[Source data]
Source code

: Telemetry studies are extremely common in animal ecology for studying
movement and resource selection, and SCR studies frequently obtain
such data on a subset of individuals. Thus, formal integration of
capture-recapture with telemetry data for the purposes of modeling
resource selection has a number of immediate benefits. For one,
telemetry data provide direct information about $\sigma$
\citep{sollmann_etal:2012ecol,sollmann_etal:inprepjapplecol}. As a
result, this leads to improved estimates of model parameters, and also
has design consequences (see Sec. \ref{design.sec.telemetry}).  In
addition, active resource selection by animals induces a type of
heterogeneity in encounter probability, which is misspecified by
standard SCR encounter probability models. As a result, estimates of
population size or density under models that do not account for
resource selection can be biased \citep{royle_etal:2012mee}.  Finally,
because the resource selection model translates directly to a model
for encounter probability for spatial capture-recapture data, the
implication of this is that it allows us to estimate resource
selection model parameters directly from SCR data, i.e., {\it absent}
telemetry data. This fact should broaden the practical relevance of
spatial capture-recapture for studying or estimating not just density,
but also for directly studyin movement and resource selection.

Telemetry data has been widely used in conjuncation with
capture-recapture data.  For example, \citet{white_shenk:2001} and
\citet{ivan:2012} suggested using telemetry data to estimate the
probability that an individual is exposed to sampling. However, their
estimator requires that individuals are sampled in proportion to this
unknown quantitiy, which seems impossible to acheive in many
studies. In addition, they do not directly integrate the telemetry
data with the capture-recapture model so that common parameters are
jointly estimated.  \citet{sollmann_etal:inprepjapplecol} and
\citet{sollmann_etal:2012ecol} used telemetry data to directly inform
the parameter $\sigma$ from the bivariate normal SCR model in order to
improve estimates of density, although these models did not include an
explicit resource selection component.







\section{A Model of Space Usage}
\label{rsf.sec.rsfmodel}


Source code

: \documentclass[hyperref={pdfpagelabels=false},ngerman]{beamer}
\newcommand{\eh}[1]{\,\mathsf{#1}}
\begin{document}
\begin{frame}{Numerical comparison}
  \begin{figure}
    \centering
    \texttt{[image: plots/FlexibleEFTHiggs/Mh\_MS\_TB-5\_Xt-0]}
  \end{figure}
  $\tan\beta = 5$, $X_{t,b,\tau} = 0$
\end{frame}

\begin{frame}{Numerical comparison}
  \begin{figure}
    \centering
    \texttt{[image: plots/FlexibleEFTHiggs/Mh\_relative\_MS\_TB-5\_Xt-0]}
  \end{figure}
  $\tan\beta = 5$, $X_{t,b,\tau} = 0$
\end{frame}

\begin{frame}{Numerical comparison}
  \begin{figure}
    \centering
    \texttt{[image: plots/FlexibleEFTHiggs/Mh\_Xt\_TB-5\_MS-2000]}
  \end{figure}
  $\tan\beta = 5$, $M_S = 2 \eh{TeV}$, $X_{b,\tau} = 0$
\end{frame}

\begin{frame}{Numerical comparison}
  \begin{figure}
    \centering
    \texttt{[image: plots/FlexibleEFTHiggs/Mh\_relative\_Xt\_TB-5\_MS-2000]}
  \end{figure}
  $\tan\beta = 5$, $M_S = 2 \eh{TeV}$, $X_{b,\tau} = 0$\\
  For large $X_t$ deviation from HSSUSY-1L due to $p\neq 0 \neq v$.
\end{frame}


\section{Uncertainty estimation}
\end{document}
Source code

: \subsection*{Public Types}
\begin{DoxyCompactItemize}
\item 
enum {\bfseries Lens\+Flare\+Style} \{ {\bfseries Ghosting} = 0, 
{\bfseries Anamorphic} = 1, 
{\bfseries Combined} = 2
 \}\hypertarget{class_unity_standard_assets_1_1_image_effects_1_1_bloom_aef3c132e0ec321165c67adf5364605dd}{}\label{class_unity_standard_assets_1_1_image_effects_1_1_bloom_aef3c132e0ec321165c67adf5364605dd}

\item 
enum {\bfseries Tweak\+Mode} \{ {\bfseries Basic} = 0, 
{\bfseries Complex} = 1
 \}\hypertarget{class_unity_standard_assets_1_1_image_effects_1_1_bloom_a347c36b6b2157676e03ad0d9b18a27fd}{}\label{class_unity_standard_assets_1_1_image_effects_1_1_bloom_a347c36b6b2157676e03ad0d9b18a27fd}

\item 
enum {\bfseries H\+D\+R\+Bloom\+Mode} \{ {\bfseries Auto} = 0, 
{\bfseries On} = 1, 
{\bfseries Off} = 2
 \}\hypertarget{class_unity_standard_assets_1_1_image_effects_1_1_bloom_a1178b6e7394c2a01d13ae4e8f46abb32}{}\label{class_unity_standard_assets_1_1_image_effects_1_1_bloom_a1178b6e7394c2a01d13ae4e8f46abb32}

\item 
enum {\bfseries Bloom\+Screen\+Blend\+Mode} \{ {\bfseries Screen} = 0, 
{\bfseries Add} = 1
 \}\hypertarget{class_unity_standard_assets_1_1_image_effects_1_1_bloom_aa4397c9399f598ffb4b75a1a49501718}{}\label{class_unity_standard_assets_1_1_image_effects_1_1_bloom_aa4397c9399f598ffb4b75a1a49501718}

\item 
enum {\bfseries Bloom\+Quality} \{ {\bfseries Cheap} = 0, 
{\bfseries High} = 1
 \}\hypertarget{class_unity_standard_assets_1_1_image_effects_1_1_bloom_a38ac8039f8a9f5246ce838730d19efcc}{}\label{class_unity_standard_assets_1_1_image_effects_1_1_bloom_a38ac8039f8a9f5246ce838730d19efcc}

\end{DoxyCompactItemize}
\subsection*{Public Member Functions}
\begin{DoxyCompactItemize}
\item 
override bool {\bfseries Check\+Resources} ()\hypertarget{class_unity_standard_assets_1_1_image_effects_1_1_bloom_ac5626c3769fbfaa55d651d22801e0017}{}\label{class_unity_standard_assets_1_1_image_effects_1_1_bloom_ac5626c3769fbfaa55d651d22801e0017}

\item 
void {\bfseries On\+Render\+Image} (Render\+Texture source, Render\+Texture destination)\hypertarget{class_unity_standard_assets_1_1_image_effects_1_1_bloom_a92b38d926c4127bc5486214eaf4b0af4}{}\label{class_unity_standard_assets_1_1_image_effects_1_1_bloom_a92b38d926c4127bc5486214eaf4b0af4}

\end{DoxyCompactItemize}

* _YOUR INSTRUCTIONS_: Take each line above that holds the string "density" and copy it.

* _SOLUTION FOR THIS TASK_:
population size or density under models that do not account for
spatial capture-recapture for studying or estimating not just density,
improve estimates of density, although these models did not include an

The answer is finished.